Behavioral Phenotypes of Foxg1 Heterozygous Mice

Authors: Skyler Younger, Sydney Boutros, Francesca Cargnin, Shin Jeon,, Jae W. Lee, Soo-Kyung Lee and Jacob Raber

Journal: Frontiers in Pharmacology, section Neuropharmacology.

Date: June 8, 2022

Abstract:

FOXG1 syndrome (FS, aka a congenital variant of Rett syndrome) is a recently defined rare and devastating neurodevelopmental disorder characterized by various symptoms, including severe intellectual disability, autistic features, involuntary, and continuous jerky movements, feeding problems, sleep disturbances, seizures, irritability, and excessive crying. FS results from mutations in a single allele of the FOXG1 gene, leading to impaired FOXG1 function. Therefore, in establishing mouse models for FS, it is important to test if heterozygous (HET) mutation in the Foxg1 gene, mimicking genotypes of the human FS individuals, also manifests phenotypes similar to their symptoms. We analyzed HET mice with a null mutation allele in a single copy of Foxg1, and found that they show various phenotypes resembling the symptoms of the human FS individuals. These include increased anxiety in the open field as well as impairment in object recognition, motor coordination, and fear learning and contextual and cued fear memory. Our results suggest that Foxg1 HET mice recapitulate at least some symptoms of the human FS individuals.

Significance:

This paper from Lee lab at University at Buffalo, conducted in collaboration with Jacob Raber’s group at Oregon Health & Science University, is the first comprehensive behavioral studies on Foxg1 heterozygous mice.  They found that Foxg1 heterozygous mice show various phenotypes resembling the symptoms of the human FOXG1 syndrome individuals.  Those include increased anxiety in the open field as well as impairment in object recognition, motor coordination, and fear learning and contextual and cued fear memory.  The results presented in this paper suggest that Foxg1 heterozygous mice recapitulate at least some symptoms of the human FOXG1 syndrome individuals.
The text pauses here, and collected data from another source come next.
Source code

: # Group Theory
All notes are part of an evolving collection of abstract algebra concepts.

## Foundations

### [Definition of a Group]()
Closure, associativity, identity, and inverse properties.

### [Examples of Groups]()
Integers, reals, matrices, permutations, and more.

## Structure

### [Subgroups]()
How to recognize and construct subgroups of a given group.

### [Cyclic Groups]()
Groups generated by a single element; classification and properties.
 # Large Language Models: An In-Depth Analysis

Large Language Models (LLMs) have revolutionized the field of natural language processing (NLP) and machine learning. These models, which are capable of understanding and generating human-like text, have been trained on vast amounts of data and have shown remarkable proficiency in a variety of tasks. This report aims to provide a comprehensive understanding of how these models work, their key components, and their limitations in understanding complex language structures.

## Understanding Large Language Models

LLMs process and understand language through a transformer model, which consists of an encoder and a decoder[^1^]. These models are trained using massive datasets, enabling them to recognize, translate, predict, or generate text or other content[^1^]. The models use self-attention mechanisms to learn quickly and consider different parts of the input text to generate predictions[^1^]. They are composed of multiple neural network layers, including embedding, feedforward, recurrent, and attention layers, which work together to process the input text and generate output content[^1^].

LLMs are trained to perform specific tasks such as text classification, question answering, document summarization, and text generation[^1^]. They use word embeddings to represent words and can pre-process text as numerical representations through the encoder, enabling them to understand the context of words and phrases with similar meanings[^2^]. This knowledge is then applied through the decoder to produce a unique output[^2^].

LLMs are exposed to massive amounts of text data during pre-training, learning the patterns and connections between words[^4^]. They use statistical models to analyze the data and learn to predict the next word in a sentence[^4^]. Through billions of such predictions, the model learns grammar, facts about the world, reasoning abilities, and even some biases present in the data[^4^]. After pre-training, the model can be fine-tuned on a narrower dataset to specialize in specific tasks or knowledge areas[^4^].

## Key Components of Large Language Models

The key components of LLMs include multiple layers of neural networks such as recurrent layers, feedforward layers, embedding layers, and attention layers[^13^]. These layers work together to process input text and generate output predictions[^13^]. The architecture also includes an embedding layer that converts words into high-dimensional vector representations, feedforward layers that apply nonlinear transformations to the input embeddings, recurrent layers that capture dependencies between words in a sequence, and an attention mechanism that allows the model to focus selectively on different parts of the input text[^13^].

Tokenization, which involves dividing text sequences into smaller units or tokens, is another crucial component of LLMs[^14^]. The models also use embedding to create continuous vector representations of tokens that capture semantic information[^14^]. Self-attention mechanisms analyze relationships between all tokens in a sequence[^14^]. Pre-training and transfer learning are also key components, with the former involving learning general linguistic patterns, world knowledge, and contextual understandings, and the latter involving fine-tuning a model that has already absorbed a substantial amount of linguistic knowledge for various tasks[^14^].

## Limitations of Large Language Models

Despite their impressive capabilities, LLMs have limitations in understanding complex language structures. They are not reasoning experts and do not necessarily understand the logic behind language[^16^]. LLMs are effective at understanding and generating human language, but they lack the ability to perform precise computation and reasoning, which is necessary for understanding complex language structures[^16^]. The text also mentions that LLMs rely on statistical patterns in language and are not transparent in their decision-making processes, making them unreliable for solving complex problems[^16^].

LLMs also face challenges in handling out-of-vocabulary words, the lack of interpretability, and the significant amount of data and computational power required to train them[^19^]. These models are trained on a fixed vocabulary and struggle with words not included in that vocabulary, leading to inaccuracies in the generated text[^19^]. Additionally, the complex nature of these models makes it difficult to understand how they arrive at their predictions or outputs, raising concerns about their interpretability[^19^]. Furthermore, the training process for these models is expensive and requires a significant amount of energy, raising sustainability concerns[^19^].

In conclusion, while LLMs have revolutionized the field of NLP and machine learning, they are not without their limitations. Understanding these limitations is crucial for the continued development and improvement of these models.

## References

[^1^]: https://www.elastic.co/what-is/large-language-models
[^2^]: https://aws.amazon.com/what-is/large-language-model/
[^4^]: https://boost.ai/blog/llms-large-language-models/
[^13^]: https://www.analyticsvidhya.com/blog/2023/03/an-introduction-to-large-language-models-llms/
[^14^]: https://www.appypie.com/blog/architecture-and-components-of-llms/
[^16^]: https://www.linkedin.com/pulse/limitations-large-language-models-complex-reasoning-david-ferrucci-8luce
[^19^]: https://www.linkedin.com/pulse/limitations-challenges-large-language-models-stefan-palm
However, it is important to note that the spectrum of symptoms widely differs among FOXG1 syndrome individuals depending on the type and location of the mutation in the FOXG1 gene, highlighting the need for patient-specific animal models and personalized therapeutic intervention for FOXG1 syndrome individuals.  Lee lab has also been developing a series of patient-specific mouse models.  Excitingly, their preliminary results reveal that those mouse models faithfully recapitulate various patient-specific symptoms. These new mouse models will serve as the fundamental platforms to study the etiology of the FOXG1 syndrome and for drug discovery.

Funding:

This work was partly supported by the FOXG1 Research Foundation, S-KL, and JL.